Directory For The Publick Worship Of God
Concerning Visitation of the Sick.
Question 1.—Is it the duty of the minister not only to teach people committed to his charge publicly, but privately?
Answer.—Yes. Acts 20:20. All that labor in word and doctrine, are bound to preach the Gospel publicly, but this is a part, not the whole, of the ministry they have received of the Lord. Undoubtedly, some of the greatest labors wrought on behalf of the Gospel have been by means of private communications, Acts 8:26-29; 9:17.
Question 2.—Is he to admonish, exhort, reprove, and comfort the people, upon all seasonable occasions, so far as his time, strength, and personal safety will permit?
Answer.—Yes.
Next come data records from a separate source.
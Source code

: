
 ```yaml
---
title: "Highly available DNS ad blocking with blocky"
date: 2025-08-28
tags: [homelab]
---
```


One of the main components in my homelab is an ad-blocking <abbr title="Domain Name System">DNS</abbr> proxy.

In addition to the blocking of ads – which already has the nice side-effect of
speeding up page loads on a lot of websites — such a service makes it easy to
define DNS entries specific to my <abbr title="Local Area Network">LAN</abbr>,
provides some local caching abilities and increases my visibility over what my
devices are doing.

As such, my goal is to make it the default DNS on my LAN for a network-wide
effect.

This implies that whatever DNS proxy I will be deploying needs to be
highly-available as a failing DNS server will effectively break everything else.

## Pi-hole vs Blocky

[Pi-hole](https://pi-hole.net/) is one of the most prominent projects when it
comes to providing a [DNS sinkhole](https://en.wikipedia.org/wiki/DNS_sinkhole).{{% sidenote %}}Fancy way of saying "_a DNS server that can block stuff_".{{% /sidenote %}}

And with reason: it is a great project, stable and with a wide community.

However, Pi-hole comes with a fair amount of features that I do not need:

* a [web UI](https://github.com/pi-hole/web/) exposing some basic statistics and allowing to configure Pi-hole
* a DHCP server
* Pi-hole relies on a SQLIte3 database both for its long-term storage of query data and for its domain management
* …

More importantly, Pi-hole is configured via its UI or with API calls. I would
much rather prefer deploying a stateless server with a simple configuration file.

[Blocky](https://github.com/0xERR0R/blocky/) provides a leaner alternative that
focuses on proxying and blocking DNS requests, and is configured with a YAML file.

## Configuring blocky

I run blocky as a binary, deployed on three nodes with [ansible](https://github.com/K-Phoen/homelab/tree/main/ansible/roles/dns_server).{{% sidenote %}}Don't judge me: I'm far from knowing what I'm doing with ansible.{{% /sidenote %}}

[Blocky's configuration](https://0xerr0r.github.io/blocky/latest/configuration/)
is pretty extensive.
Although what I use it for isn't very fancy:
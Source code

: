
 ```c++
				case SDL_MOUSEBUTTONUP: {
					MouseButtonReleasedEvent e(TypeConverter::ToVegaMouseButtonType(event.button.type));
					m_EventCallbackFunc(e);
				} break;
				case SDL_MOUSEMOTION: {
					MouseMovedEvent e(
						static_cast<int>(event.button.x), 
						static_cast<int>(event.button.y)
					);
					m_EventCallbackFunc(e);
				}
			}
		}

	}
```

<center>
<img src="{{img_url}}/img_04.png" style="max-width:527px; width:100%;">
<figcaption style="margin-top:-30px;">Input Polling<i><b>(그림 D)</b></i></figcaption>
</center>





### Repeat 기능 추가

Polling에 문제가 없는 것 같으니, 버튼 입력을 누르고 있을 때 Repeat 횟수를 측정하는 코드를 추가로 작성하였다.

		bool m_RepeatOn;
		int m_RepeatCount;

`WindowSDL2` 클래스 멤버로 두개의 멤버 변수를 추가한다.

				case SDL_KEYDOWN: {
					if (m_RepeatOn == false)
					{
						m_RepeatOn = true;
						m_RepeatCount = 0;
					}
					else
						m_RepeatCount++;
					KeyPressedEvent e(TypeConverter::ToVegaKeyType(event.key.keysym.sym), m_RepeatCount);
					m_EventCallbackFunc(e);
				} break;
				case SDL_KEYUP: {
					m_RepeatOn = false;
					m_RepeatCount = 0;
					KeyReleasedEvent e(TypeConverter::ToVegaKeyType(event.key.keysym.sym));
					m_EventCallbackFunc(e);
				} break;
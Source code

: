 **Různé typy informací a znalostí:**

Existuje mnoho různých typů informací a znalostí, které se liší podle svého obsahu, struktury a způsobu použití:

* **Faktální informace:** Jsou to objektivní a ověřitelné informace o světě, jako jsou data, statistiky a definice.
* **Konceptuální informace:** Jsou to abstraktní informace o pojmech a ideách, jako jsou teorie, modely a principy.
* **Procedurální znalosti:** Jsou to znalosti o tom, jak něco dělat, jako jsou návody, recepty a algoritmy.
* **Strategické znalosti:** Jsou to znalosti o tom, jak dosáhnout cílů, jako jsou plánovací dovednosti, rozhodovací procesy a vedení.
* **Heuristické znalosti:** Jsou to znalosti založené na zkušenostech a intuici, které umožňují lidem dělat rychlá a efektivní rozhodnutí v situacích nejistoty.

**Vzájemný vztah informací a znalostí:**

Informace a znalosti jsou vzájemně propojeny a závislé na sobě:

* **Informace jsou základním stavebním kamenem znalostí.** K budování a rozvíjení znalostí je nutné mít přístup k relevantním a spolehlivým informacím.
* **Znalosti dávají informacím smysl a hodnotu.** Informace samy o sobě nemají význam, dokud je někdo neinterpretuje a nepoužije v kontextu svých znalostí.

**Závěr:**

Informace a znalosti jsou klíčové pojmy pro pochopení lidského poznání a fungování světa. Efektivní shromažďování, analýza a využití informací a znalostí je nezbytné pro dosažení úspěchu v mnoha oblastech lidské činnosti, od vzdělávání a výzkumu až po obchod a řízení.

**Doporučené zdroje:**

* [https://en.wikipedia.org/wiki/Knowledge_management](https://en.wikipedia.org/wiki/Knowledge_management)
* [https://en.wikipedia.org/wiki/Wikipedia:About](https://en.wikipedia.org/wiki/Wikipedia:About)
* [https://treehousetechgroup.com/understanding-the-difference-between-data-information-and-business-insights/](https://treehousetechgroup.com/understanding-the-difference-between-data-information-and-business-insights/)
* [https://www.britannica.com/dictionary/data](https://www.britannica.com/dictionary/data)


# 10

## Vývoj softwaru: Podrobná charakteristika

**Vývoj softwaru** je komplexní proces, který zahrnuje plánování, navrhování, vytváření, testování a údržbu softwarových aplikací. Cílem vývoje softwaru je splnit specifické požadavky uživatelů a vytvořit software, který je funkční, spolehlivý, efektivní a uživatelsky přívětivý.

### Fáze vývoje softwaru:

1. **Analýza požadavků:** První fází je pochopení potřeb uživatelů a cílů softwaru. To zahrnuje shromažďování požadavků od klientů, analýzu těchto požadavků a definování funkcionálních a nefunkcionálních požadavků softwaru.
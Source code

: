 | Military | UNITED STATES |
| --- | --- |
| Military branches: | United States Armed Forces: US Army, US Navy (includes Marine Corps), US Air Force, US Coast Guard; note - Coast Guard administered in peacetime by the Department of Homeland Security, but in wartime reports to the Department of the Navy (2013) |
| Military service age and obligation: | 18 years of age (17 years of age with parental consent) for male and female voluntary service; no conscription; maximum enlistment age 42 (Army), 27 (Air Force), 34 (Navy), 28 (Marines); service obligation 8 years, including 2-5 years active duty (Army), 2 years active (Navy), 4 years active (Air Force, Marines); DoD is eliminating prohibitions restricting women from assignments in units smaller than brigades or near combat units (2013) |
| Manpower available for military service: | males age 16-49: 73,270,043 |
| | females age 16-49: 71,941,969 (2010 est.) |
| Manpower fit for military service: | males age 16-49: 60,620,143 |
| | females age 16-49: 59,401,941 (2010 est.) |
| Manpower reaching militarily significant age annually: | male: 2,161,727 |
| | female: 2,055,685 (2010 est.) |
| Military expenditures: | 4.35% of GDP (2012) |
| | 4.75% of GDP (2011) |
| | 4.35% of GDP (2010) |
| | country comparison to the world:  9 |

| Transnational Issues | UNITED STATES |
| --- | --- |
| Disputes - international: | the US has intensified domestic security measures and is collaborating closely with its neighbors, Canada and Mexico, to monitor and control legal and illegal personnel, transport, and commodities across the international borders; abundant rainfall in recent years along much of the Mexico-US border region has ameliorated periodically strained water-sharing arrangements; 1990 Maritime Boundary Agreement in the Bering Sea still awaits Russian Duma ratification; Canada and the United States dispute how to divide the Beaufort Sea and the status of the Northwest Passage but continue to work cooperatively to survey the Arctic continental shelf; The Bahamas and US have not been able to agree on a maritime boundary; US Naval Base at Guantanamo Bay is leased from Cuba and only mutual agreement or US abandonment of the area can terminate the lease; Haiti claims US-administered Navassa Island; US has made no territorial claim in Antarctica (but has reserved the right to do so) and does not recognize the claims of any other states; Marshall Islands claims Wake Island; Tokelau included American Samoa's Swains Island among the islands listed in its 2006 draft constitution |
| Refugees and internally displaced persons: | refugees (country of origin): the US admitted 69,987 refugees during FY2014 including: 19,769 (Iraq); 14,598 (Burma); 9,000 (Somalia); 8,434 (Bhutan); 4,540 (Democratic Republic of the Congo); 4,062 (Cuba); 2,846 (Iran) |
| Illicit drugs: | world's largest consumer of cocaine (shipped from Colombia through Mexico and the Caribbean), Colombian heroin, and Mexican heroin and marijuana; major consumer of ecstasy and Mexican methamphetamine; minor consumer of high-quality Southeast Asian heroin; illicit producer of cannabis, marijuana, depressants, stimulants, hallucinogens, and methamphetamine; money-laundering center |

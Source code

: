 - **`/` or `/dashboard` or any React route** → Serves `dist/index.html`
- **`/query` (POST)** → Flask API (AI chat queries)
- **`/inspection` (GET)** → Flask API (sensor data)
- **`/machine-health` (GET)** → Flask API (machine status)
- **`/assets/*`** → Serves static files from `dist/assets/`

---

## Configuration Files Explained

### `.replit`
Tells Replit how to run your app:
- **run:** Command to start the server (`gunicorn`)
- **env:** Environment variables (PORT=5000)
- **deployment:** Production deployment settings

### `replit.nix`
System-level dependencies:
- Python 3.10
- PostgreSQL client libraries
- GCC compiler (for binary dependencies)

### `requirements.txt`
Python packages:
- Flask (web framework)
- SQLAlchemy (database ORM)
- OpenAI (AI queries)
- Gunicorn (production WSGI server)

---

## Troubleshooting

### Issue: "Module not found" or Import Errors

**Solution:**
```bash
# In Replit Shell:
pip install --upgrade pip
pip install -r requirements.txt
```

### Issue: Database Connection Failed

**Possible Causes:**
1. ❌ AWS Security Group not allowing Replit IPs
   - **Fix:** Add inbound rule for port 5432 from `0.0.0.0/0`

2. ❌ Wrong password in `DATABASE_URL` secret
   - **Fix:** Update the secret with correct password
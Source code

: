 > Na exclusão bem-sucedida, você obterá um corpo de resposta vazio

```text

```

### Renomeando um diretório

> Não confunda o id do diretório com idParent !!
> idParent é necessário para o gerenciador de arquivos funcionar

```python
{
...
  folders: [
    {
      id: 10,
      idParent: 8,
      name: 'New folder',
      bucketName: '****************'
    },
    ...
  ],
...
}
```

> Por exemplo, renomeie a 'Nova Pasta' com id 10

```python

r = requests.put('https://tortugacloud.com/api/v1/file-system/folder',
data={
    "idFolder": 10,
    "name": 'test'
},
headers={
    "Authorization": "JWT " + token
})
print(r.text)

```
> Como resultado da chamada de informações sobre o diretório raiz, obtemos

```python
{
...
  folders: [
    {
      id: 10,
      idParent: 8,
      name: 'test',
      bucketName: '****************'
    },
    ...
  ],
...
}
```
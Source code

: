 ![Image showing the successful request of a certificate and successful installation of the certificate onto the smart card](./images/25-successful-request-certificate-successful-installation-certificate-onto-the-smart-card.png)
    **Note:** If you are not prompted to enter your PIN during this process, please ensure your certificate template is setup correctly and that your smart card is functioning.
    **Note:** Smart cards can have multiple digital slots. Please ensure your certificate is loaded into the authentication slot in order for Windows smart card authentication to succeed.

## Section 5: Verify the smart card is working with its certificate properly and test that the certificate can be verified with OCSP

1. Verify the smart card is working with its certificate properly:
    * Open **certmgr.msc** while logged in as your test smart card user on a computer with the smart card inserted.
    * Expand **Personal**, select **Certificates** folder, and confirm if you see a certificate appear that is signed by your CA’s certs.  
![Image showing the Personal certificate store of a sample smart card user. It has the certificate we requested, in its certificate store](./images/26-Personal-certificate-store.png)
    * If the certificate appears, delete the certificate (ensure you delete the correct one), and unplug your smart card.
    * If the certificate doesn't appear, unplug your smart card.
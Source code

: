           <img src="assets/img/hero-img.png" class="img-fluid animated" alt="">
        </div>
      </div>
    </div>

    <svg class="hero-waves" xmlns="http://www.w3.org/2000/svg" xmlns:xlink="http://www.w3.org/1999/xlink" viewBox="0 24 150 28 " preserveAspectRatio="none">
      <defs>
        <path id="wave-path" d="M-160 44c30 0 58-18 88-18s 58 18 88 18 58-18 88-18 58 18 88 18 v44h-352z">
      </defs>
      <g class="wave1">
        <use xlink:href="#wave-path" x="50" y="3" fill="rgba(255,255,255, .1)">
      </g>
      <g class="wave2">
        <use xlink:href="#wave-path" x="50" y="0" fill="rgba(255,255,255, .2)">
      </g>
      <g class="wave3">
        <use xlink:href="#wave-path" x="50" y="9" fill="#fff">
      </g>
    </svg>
Isa. 40:1, 2. It is the duty of the ministers of God to be instant in season and out, 2 Tim. 4:2. This requires due attention to the occasions found in the lives of those over whom he is placed.
Question 3.—Is he to admonish them, in time of health, to prepare for death; and, for that purpose, should they often confer with him about the estate of their souls?
Answer.—Yes. Mark 8:36. The Gospel is particularly addressed to those in the vigor of life and often it is found that the sick bed or death bed proves unfavorable for those yet unconverted, Eccl. 12:1.
Question 4.—Are times of sickness and affliction special opportunities put into his hand by God to minister a word in season to weary souls?
Answer.—Yes. Ps. 119:50. These times being such special opportunities, it is the apostolic command to call for the elders from a bed of sickness, James 5:14. Christ himself makes it a great part of true religion to visit the sick, Matt. 25:36, 39, 40. Jesus Himself gave example of that pastoral care of those afflicted, Isa. 63:9; Matt. 8:17. So, it has been the practice of those teachers sent by God to visit those in infirmity, Isa. 38:1.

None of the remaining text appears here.